Table 2.
Factors Contributing to Improved Performance of Pathway-Based Prediction Models
Methods | R2 | p-value | |
---|---|---|---|
Wang et al. (2005) data set | Pathway-based SPCA | 0.304 | 1.33 × 10−7 |
(1) No gene screening in GO | 0.122 | 5.79 × 10−2 | |
(2) No supergene screening | 0.261 | 2.15 × 10−6 | |
(3) No K-means clusters | 0.300 | 1.66 × 10−7 | |
Miller et al. (2005) data set | Pathway-based SPCA | 0.16 | 2.97 × 10−3 |
(1) No gene screening in GO | 0.111 | 2.42 × 10−2 | |
(2) No supergene screening | 0.158 | 3.12 × 10−3 | |
(3) No K-means clusters | 0.160 | 3.01 × 10−3 |
For each of the contributing factors (1)–(3), pathway-based SPCA model was re-run, eliminating steps in the model corresponding to each factor, but keeping all other steps unchanged.
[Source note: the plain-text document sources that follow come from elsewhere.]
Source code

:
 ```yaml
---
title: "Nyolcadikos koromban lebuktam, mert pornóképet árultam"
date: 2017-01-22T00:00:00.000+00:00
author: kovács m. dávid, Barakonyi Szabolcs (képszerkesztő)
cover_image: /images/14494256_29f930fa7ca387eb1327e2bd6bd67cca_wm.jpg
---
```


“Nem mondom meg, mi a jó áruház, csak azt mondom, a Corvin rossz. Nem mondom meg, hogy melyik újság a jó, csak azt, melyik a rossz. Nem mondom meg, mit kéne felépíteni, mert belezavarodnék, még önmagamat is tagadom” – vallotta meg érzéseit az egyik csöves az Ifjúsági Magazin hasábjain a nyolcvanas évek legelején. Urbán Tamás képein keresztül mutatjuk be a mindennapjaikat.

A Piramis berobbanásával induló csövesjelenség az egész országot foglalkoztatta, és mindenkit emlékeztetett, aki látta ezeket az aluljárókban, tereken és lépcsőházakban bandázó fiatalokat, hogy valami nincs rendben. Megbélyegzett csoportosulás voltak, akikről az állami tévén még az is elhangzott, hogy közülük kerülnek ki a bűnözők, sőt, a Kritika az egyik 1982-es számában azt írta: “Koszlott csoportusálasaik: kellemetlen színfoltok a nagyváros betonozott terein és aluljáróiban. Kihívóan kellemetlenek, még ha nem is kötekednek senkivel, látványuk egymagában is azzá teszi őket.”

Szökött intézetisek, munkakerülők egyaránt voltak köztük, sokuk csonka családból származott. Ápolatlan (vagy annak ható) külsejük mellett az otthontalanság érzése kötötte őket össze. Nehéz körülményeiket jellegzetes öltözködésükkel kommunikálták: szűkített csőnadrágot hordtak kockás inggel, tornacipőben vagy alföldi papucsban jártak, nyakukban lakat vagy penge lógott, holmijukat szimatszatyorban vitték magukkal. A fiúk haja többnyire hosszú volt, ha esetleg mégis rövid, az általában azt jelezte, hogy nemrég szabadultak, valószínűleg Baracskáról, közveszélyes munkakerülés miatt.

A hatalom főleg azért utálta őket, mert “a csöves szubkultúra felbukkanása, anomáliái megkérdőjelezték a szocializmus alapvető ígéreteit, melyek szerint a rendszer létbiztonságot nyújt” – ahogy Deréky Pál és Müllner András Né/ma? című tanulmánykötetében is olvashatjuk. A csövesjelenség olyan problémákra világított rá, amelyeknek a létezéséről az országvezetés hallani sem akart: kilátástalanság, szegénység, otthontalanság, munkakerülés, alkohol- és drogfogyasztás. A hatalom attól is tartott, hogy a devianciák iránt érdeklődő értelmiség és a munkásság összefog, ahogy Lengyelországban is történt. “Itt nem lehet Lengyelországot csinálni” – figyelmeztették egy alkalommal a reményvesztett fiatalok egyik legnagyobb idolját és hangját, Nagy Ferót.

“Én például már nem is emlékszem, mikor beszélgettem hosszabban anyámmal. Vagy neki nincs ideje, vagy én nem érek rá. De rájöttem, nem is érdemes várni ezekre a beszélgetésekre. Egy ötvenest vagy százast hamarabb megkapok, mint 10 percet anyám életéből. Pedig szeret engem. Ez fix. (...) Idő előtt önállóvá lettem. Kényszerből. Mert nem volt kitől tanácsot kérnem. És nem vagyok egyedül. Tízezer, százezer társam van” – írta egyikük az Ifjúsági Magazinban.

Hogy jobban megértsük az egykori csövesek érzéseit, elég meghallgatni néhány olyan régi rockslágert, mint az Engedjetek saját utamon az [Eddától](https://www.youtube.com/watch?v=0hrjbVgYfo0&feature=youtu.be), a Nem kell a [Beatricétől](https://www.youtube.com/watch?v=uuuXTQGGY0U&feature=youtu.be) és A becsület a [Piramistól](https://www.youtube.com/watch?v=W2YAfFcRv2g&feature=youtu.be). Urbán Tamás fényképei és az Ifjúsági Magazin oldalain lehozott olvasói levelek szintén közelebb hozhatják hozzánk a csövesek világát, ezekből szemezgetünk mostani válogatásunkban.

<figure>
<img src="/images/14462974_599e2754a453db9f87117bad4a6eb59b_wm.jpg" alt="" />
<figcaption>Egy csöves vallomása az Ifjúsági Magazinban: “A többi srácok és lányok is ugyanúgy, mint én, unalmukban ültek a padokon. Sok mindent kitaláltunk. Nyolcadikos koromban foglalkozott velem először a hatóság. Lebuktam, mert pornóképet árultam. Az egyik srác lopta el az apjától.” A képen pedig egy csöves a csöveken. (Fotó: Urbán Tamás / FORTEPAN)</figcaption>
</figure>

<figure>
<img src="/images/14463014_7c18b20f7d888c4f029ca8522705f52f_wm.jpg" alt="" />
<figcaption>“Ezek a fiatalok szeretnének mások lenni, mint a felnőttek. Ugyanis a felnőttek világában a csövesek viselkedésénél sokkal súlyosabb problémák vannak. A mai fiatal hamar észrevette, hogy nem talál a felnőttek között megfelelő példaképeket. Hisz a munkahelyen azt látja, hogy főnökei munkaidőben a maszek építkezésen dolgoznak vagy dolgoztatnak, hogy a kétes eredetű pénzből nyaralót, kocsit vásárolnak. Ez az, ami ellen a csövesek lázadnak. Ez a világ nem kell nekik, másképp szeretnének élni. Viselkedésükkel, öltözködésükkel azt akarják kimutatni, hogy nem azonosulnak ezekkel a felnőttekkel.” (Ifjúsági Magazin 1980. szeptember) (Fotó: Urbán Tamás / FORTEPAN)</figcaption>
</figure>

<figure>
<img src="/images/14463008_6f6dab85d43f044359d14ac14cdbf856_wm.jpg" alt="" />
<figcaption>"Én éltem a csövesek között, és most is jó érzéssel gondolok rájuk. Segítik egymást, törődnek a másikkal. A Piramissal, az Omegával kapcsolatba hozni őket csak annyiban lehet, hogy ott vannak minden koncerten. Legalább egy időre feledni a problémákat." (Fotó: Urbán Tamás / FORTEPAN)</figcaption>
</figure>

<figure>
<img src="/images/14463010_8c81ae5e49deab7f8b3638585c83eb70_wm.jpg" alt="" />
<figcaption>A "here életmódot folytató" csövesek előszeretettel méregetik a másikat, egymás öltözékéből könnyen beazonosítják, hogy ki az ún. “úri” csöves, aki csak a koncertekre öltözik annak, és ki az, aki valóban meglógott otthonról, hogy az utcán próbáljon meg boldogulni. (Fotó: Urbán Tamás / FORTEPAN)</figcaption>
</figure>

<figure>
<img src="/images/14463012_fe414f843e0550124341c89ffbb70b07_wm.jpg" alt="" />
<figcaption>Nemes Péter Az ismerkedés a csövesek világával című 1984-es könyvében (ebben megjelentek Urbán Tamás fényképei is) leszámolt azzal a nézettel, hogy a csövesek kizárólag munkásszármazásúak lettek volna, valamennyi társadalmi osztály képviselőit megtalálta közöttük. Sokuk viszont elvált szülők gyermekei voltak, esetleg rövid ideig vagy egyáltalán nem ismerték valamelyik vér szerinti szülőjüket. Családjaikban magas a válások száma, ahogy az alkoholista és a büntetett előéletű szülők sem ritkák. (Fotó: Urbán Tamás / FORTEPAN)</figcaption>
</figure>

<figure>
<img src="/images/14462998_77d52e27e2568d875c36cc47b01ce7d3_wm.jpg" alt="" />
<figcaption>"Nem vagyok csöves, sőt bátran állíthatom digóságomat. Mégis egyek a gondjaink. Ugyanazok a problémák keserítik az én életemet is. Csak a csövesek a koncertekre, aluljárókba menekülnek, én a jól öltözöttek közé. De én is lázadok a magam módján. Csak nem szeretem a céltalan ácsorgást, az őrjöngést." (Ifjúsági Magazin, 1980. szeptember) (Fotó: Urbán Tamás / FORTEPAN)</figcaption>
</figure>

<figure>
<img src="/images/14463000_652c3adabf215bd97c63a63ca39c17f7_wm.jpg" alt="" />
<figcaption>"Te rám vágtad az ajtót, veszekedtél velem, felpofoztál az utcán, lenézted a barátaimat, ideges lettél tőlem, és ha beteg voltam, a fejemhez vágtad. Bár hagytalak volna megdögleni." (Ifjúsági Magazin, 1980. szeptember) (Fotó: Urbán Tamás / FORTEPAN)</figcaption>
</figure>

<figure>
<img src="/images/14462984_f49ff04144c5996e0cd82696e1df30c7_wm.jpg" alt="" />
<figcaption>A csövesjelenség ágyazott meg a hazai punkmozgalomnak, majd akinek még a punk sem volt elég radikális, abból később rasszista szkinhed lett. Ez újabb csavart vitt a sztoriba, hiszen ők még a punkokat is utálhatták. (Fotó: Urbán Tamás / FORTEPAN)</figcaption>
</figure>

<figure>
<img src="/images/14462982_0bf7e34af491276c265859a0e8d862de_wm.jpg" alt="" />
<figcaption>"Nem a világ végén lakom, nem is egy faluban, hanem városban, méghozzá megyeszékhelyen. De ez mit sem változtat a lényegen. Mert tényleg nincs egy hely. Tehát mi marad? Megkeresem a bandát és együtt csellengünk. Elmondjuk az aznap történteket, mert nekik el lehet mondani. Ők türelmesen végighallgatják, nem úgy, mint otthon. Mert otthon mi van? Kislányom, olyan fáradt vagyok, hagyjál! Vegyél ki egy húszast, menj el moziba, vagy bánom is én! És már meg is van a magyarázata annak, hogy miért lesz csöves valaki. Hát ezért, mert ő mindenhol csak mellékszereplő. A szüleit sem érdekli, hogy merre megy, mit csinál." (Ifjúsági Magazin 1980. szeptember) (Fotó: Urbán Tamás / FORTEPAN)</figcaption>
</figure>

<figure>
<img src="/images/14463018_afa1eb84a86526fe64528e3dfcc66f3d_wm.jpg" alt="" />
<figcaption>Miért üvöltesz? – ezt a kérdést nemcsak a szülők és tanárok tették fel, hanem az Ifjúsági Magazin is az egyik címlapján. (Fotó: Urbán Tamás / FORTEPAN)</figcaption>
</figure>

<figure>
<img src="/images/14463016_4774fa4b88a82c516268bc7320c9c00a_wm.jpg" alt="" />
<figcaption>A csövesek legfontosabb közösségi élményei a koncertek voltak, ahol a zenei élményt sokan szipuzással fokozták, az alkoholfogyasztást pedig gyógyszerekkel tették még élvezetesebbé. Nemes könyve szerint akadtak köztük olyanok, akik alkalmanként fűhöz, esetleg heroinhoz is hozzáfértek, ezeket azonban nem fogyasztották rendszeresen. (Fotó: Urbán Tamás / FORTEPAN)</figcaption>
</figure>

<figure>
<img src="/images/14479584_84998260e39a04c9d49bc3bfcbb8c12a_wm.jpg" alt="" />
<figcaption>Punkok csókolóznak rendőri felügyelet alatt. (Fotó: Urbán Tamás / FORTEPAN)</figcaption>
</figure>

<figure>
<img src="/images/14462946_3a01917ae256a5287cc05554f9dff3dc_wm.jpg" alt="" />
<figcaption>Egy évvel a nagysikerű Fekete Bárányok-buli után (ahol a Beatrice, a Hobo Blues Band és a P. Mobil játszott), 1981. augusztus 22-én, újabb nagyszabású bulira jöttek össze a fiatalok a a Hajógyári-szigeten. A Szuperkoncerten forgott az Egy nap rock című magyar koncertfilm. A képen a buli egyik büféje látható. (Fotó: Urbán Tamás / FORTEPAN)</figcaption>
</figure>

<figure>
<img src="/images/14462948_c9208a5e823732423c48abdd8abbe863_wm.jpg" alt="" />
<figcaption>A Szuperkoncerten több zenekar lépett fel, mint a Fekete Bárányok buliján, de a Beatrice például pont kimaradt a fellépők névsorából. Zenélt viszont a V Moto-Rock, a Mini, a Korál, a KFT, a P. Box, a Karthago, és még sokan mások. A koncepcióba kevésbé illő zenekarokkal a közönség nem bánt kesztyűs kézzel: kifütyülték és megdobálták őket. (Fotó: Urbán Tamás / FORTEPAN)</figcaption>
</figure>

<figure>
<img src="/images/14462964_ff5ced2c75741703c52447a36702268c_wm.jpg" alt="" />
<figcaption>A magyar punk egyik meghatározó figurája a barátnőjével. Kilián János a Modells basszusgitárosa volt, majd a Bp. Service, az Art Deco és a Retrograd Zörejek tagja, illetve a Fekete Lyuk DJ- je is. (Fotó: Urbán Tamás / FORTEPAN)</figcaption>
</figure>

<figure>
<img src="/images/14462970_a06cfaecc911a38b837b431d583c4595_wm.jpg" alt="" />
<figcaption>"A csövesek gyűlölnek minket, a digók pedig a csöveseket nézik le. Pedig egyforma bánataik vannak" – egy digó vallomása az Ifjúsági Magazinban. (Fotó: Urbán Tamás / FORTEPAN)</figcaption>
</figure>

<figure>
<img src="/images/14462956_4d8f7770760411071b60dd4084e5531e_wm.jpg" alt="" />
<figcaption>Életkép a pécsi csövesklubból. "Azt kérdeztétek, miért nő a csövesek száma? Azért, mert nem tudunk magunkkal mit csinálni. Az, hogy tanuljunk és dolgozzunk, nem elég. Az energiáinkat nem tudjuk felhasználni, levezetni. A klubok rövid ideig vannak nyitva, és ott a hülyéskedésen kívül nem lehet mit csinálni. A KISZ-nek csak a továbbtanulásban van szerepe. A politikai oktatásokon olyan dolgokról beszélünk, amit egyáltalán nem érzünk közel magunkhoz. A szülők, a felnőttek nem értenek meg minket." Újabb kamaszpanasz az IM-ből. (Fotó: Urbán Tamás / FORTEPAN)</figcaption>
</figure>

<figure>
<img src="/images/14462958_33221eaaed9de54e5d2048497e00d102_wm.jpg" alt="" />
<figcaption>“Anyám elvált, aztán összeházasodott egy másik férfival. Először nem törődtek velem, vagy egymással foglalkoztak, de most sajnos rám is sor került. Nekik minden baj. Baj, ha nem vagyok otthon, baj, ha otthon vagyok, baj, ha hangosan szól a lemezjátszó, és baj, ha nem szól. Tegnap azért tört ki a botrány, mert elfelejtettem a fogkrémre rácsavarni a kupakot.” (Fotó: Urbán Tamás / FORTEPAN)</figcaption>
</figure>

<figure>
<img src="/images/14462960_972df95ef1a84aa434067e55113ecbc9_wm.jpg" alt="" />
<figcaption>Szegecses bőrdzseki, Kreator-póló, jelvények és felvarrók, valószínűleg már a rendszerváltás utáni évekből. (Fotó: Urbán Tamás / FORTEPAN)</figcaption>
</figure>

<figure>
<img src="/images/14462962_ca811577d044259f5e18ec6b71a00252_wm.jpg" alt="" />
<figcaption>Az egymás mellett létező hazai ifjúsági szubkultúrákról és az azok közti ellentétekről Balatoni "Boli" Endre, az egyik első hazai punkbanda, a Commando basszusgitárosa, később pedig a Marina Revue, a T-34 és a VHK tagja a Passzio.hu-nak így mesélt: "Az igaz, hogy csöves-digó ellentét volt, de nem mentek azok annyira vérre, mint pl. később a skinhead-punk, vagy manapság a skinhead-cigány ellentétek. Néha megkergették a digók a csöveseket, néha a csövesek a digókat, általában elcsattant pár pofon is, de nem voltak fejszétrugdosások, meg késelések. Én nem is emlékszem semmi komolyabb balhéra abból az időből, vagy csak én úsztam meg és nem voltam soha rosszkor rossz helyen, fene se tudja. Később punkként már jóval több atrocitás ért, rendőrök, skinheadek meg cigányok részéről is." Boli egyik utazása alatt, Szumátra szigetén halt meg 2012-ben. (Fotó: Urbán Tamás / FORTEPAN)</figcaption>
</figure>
In (1), instead of using first Supervised PCA score as supergenes, we used PCA score as supergenes in the model re-fitting; in (2), all supergenes were used to estimate the first principal component score in the final step of the Supervised PCA model; in (3), the genes not assigned to any gene category were removed. The results show that the within-category feature selection is the most critical step for the superior prediction performance of pathway-based models. In contrast, selection of supergenes affected prediction performance only slightly, and dropping genes not assigned to a definite gene category had little impact on prediction performance.